__Your goal__: Look through the entries that follow and return each line that has the string "article".

__Data extract__:
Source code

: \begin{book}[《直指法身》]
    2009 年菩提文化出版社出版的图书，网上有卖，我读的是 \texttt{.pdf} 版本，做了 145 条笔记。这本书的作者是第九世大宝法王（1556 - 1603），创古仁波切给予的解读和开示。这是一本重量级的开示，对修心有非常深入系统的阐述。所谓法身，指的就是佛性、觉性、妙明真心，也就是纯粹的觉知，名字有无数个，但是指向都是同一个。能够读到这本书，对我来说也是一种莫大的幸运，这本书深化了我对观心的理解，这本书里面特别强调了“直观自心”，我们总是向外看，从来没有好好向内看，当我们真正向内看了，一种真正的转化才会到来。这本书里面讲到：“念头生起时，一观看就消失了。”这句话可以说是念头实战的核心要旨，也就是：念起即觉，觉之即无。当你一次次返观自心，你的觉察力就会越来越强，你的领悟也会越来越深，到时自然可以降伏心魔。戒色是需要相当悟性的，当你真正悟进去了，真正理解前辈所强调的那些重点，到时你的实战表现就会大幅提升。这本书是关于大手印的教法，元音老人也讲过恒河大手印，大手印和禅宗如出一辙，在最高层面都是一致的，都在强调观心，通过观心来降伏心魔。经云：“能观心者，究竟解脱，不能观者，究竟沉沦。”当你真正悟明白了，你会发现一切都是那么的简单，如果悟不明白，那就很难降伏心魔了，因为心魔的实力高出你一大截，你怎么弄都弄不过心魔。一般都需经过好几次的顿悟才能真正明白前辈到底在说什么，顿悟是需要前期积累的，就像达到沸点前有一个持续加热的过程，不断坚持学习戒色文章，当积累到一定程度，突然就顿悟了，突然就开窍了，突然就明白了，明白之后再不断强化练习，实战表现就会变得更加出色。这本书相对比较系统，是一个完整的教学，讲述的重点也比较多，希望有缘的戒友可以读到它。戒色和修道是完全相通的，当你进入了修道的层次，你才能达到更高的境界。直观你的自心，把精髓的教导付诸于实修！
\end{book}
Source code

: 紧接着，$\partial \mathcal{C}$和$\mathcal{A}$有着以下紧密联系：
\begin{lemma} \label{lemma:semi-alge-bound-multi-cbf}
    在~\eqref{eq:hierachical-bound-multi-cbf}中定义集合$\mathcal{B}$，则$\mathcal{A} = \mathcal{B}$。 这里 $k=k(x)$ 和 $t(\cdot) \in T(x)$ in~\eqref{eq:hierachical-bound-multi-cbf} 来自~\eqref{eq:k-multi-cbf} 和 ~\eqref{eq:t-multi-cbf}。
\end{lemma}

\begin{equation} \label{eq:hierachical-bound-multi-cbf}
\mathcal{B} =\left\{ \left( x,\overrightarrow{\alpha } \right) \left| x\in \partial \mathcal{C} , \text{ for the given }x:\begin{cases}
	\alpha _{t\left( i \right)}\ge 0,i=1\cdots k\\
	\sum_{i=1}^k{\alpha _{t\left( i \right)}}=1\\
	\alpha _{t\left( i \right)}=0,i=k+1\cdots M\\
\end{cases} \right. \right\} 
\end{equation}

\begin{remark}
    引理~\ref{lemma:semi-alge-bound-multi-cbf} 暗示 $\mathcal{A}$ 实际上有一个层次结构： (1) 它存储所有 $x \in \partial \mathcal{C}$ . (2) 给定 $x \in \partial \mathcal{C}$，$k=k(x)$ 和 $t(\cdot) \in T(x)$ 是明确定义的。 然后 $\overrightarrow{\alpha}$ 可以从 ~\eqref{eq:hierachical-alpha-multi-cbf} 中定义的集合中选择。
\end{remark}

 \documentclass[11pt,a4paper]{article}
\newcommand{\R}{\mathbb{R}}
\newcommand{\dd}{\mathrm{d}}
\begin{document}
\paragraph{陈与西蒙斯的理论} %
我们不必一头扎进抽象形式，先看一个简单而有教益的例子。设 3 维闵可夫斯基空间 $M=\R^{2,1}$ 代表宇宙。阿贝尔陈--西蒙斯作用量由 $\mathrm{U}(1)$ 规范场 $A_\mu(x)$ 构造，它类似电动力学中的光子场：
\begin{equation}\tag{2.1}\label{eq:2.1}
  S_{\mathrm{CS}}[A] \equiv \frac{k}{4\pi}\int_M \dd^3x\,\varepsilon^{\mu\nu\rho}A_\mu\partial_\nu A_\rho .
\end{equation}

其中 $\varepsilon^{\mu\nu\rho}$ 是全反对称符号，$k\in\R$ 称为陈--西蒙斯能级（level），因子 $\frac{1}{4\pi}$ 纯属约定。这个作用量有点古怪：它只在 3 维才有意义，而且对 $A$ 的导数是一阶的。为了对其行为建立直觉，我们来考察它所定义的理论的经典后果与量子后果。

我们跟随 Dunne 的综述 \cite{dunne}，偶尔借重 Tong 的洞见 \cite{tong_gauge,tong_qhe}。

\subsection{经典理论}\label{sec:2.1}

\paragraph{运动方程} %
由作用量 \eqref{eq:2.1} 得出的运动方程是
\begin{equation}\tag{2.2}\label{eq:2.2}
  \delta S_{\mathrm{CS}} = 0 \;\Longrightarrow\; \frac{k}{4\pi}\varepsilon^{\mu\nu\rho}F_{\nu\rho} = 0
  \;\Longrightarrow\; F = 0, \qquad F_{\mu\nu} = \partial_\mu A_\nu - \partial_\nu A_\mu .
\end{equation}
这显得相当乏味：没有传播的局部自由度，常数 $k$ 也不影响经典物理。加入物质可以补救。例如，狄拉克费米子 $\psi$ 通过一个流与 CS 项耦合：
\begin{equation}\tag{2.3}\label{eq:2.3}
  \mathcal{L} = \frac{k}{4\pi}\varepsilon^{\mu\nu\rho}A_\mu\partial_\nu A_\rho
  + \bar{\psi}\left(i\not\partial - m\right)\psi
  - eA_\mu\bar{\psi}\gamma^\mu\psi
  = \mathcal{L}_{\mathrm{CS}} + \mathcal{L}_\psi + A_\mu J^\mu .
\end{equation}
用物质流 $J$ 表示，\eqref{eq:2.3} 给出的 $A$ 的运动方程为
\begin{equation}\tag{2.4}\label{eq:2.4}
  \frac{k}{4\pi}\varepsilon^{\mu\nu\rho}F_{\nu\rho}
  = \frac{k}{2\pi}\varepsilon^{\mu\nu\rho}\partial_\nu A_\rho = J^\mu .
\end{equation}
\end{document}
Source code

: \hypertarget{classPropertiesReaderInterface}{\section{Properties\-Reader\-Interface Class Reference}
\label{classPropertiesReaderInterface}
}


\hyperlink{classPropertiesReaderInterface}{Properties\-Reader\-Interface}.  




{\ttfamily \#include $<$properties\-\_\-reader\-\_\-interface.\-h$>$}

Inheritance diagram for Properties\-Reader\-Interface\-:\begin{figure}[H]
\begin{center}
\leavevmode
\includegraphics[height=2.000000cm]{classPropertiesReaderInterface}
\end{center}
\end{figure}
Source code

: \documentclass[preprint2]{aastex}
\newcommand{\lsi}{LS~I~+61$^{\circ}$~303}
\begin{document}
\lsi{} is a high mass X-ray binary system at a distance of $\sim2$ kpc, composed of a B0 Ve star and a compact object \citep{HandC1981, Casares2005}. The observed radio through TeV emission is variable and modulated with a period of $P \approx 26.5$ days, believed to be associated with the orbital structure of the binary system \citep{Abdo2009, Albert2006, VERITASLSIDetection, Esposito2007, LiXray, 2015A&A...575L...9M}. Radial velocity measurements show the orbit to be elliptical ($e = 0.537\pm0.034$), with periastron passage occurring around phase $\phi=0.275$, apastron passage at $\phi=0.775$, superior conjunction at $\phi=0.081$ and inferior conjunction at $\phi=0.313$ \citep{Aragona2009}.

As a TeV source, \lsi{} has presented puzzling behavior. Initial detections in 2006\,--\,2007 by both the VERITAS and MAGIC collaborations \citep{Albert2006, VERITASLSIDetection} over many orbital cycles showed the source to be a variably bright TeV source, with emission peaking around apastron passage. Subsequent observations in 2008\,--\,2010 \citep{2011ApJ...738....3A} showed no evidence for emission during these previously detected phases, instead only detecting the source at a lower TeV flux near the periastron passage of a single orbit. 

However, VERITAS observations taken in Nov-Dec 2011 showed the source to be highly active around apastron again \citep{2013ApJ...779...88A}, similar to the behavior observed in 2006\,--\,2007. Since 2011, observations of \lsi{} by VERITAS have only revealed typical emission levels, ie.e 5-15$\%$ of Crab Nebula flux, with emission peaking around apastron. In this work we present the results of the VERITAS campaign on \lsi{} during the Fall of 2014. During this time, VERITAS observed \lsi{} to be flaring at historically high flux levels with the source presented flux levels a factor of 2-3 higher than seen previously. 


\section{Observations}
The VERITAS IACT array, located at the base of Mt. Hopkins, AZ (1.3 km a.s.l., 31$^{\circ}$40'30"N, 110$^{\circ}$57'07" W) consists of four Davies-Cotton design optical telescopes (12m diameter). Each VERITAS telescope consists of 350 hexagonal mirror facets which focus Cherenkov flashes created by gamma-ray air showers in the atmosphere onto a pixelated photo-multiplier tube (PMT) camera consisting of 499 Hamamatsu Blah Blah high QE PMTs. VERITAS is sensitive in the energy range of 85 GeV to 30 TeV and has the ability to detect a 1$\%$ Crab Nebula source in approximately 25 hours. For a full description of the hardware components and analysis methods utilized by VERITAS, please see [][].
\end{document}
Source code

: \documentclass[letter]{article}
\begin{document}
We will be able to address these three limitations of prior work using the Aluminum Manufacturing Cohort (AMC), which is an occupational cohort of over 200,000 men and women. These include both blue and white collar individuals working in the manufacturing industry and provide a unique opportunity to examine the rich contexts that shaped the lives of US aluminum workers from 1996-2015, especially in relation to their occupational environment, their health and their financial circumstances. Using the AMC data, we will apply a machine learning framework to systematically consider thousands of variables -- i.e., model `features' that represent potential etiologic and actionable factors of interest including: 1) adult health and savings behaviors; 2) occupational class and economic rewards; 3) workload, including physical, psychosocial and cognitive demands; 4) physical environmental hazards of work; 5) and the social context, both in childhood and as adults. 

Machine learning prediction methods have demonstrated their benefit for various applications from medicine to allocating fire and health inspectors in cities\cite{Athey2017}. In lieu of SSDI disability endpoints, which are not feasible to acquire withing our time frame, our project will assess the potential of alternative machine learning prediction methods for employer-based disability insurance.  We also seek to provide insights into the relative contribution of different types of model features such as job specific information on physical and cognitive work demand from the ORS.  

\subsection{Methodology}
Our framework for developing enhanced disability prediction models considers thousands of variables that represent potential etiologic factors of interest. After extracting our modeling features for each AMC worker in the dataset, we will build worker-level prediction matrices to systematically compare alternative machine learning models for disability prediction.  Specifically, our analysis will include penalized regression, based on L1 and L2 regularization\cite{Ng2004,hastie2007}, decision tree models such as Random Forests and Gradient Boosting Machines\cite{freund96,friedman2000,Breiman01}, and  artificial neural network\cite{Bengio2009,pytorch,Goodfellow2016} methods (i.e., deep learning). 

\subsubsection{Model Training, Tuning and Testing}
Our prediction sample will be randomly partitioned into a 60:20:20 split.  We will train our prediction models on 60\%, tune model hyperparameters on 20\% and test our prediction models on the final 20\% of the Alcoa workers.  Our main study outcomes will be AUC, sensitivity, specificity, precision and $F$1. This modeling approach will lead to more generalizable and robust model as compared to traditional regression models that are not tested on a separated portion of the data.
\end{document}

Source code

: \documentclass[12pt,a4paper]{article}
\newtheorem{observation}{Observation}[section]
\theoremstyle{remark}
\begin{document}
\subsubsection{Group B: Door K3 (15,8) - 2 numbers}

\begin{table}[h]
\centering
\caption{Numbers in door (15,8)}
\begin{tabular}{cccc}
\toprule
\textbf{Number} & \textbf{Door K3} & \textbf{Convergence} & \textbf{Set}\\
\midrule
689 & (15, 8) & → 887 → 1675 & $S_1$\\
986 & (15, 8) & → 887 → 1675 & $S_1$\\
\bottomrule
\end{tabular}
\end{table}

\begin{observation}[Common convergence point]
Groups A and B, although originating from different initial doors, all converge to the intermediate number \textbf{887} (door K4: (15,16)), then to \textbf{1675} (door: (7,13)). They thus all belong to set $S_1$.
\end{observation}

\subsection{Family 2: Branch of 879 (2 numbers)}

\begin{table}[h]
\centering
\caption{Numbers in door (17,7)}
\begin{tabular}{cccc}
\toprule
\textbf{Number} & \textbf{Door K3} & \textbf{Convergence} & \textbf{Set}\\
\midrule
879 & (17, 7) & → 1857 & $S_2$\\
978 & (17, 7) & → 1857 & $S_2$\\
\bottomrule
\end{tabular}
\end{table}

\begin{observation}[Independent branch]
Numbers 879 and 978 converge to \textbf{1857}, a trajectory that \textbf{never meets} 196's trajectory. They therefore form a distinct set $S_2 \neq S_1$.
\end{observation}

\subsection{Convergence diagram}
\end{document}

__Task solution__:
 \documentclass[11pt,a4paper]{article}
: \documentclass[letter]{article}
: \documentclass[12pt,a4paper]{article}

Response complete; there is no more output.